I close my eyes and let the songs wash over me, Eve 6, Our Lady Peace, the Cranberries, etc. My body thins out, my hair lengthens, my chest shrinks, and my skin clears up a bit. The makeup shifts to silver eyeshadow and brown eyeliner, and the glasses vanish. I can taste Boone's Farm at the back of my throat, and I'm walking at night in the middle of nowhere, thinking of all the things I thought of back then. I can feel the heavy humid air of a Lake Michigan beach on my skin, and I know if I open my eyes and look down, my legs will be tanned, my toenails will be unpainted, and the frayed hems of a pair of cutoffs will hang pale against thighs browned from repeated sun exposure. My vision will be better.
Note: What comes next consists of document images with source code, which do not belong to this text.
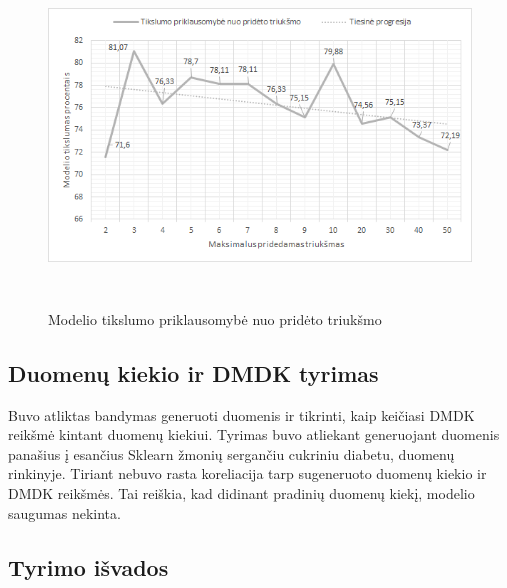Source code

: \documentclass{VUMIFInfBakalaurinis}
\begin{document}
\begin{figure}[h]
  \centering
  \includegraphics[width=13cm,height=9cm,keepaspectratio]{img/tr_tyr_acc.png}
  \caption{Modelio tikslumo priklausomybė nuo pridėto triukšmo}
  \label{fig:Modelio tikslumo priklausomybė nuo pridėto triukšmo}
\end{figure}

\subsection{Duomenų kiekio ir DMDK tyrimas}
\par Buvo atliktas bandymas generuoti duomenis ir tikrinti, kaip keičiasi DMDK reikšmė kintant duomenų kiekiui. Tyrimas buvo atliekant generuojant duomenis panašius į esančius Sklearn žmonių sergančiu cukriniu diabetu, duomenų rinkinyje. Tiriant nebuvo rasta koreliacija tarp sugeneruoto duomenų kiekio ir DMDK reikšmės. Tai reiškia, kad didinant pradinių duomenų kiekį, modelio saugumas nekinta.

\subsection{Tyrimo išvados}
\end{document}
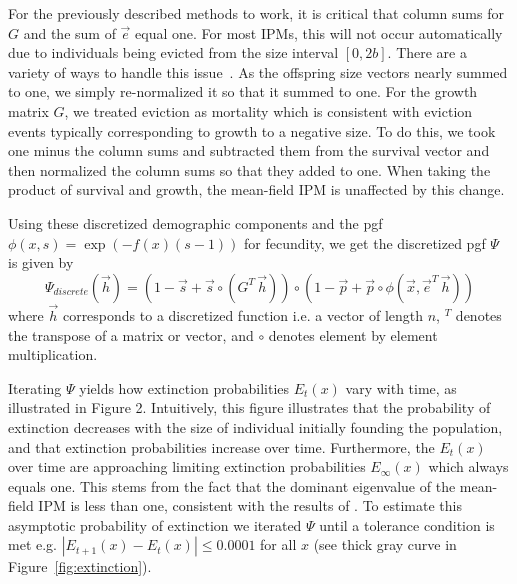 \documentclass[12pt]{amsart}\usepackage[]{graphicx}\usepackage[]{color}
\begin{document}
For the previously described methods to work, it is critical that column sums for $G$ and the sum of $\vec e$ equal one. For most IPMs, this will not occur automatically due to individuals being evicted from the size interval $[0,2b]$. There are a variety of ways to handle this issue~\citep{williams-etal-12}. As the  offspring size vectors nearly summed to one, we simply re-normalized it so that it summed to one. For the growth matrix $G$, we treated eviction as mortality which is consistent with eviction events typically corresponding to growth to a negative size. To do this, we took one minus the column sums and subtracted them from the survival vector and then normalized the column sums so that they added to one. When taking the product of survival and growth, the mean-field IPM is unaffected by this change.

Using these discretized demographic components and the pgf $\phi(x,s)=\exp(-f(x)(s-1))$ for fecundity, we get the discretized pgf $\Psi$ is given by
\[
\Psi_{discrete}(\vec h)=(1-\vec s+\vec s\circ (G^T\, \vec h))\circ(1-\vec p+\vec p\circ \phi(\vec x,\vec e^T\,\vec h))
\]
where $\vec h$ corresponds to a discretized function i.e. a vector of length $n$, $^T$ denotes the transpose of a matrix or vector,  and $\circ$ denotes element by element multiplication.





Iterating $\Psi$ yields how extinction probabilities $E_t(x)$ vary with time, as illustrated in Figure 2. Intuitively, this figure illustrates that the probability of extinction decreases with the size of individual initially founding the population, and that extinction probabilities increase over time. Furthermore, the $E_t(x)$ over time are approaching limiting extinction probabilities $E_{\infty}(x)$ which always equals one. This stems from the fact that the dominant eigenvalue of the mean-field IPM is less than one, consistent with the results of \citet{salguero-etal-12}. To estimate this asymptotic probability of extinction we  iterated $\Psi$ until a tolerance condition is met e.g. $|E_{t+1}(x)-E_t(x)|\le 0.0001$ for all $x$ (see thick gray curve in Figure~\ref{fig:extinction}).
\end{document}
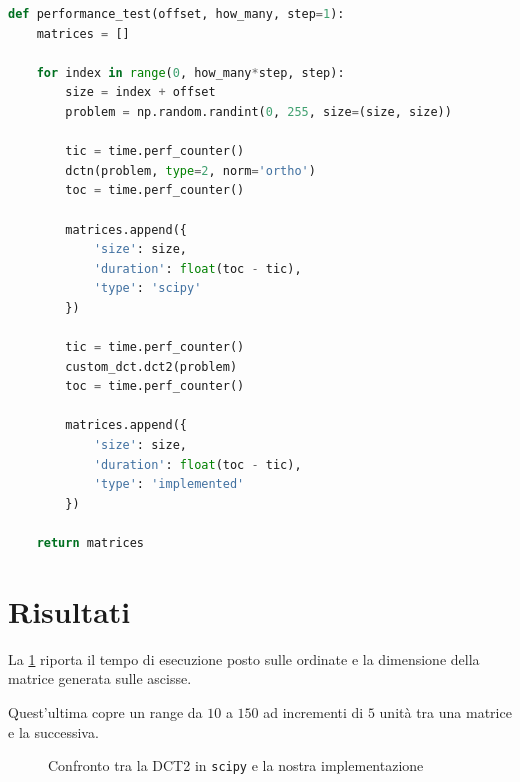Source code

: \documentclass[11pt,italian]{article}
\begin{document}
\newpage
\begin{lstlisting}[language=python,emph={math,np},label=code:main-function,caption=Funzione per il confronto tra implementazioni]
def performance_test(offset, how_many, step=1):
    matrices = []

    for index in range(0, how_many*step, step):
        size = index + offset
        problem = np.random.randint(0, 255, size=(size, size))

        tic = time.perf_counter()
        dctn(problem, type=2, norm='ortho')
        toc = time.perf_counter()

        matrices.append({
            'size': size,
            'duration': float(toc - tic),
            'type': 'scipy'
        })

        tic = time.perf_counter()
        custom_dct.dct2(problem)
        toc = time.perf_counter()

        matrices.append({
            'size': size,
            'duration': float(toc - tic),
            'type': 'implemented'
        })

    return matrices
\end{lstlisting}

\newpage
\section{Risultati}
\label{section:results}
La \cref{fig:execution-time} riporta il tempo di esecuzione posto sulle ordinate e la dimensione della matrice generata sulle ascisse.

Quest'ultima copre un range da $10$ a $150$ ad incrementi di $5$ unità tra una matrice e la successiva.

\begin{figure}[H]
    \caption{Confronto tra la DCT2 in \lstinline{scipy} e la nostra implementazione}
    \label{fig:execution-time}
\end{figure}
\end{document}
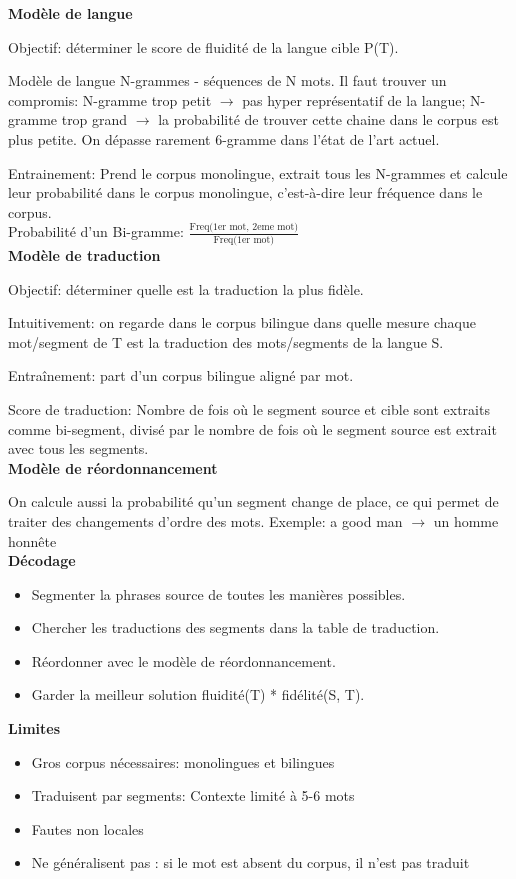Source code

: \textbf{Modèle de langue}

Objectif: déterminer le score de fluidité de la langue cible P(T).

Modèle de langue N-grammes - séquences de N mots. Il faut trouver un compromis: N-gramme trop petit $\rightarrow$ pas hyper représentatif de la langue; N-gramme trop grand $\rightarrow$ la probabilité de trouver cette chaine dans le corpus est plus petite. On dépasse rarement 6-gramme dans l'état de l'art actuel.

Entrainement: Prend le corpus monolingue, extrait tous les N-grammes et calcule leur probabilité dans le corpus monolingue, c'est-à-dire leur fréquence dans le corpus. \\

Probabilité d'un Bi-gramme: $ \frac{ \text{Freq(1er mot, 2eme mot)}}{\text{Freq(1er mot)}} $ \\

\textbf{Modèle de traduction}

Objectif: déterminer quelle est la traduction la plus fidèle.

Intuitivement: on regarde dans le corpus bilingue dans quelle mesure chaque mot/segment de T est la traduction des mots/segments de la langue S.

Entraînement: part d'un corpus bilingue aligné par mot.

Score de traduction: Nombre de fois où le segment source et cible sont extraits comme bi-segment, divisé par le nombre de fois où le segment source est extrait avec tous les segments.\\

\textbf{Modèle de réordonnancement}

On calcule aussi la probabilité qu'un segment change de place, ce qui permet de traiter des changements d'ordre des mots. Exemple: a good man $\rightarrow$ un homme honnête\\

\textbf{Décodage}

\begin{itemize}
    \item Segmenter la phrases source de toutes les manières possibles.
    \item Chercher les traductions des segments dans la table de traduction.
    \item Réordonner avec le modèle de réordonnancement.
    \item Garder la meilleur solution fluidité(T) * fidélité(S, T).
\end{itemize}


\textbf{Limites}

\begin{itemize}
    \item Gros corpus nécessaires: monolingues et bilingues
    \item Traduisent par segments: Contexte limité à 5-6 mots
    \item Fautes non locales
    \item Ne généralisent pas : si le mot est absent du corpus, il n'est pas traduit\\
\end{itemize}





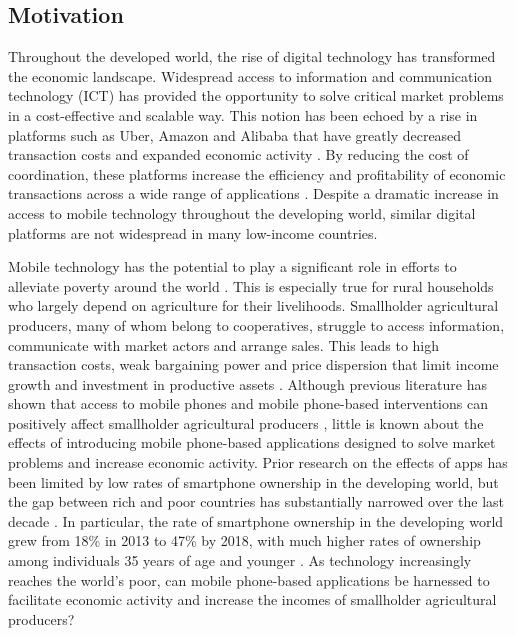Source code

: \documentclass[11pt]{article}
\begin{document}
\subsection{Motivation} \label{sec:E3_motivation}
Throughout the developed world, the rise of digital technology has transformed the economic landscape. Widespread access to information and communication technology (ICT) has provided the opportunity to solve critical market problems in a cost-effective and scalable way. This notion has been echoed by a rise in platforms such as Uber, Amazon and Alibaba that have greatly decreased transaction costs and expanded economic activity \citep{munger18}. By reducing the cost of coordination, these platforms increase the efficiency and profitability of economic transactions across a wide range of applications \citep{worldbank16}. Despite a dramatic increase in access to mobile technology throughout the developing world, similar digital platforms are not widespread in many low-income countries.

Mobile technology has the potential to play a significant role in efforts to alleviate poverty around the world \citep{aker-et.al.16}. This is especially true for rural households who largely depend on agriculture for their livelihoods. Smallholder agricultural producers, many of whom belong to cooperatives, struggle to access information, communicate with market actors and arrange sales. This leads to high transaction costs, weak bargaining power and price dispersion that limit income growth and investment in productive assets \citep{staal-et.al.97}. Although previous literature has shown that access to mobile phones and mobile phone-based interventions can positively affect smallholder agricultural producers \citep{aker10,cole-fernando12,curtois-subervie14,jensen07,nakasone13}, little is known about the effects of introducing mobile phone-based applications designed to solve market problems and increase economic activity. Prior research on the effects of apps has been limited by low rates of smartphone ownership in the developing world, but the gap between rich and poor countries has substantially narrowed over the last decade \citep{worldbank16}. In particular, the rate of smartphone ownership in the developing world grew from 18\% in 2013 to 47\% by 2018, with much higher rates of ownership among individuals 35 years of age and younger \citep{pew18}. As technology increasingly reaches the world’s poor, can mobile phone-based applications be harnessed to facilitate economic activity and increase the incomes of smallholder agricultural producers?
\end{document}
In my memory, I walk across cool wet sand, and a lake laps at my toes...Sturgeon Bay? Little Traverse Bay? Duke Lake? Mullett Lake? I'm not sure. The moon is out, and there's silver streaking across the water, reaching for me, and part of me wants to chase it. Instead, I walk and think. I sit on the sand and light a cigarette, and people I miss move through my mind...Budz and J from high school, two of the few people I trusted enough to see me, who I was, not the depressed angsty poet front I tried so hard to put up. I hear the songs, "Think Twice" starts playing, and I feel this crushing need to have someone be like that with me, just once, just so I could know how it felt to be wanted so desperately that someone would fight for me like that. Not the center of someone's universe, but close to it. I can almost imagine myself as one of those girls, taller, thinner, bigger boobs, flatter ass, thinner legs, perfectly clear skin and blue eyes.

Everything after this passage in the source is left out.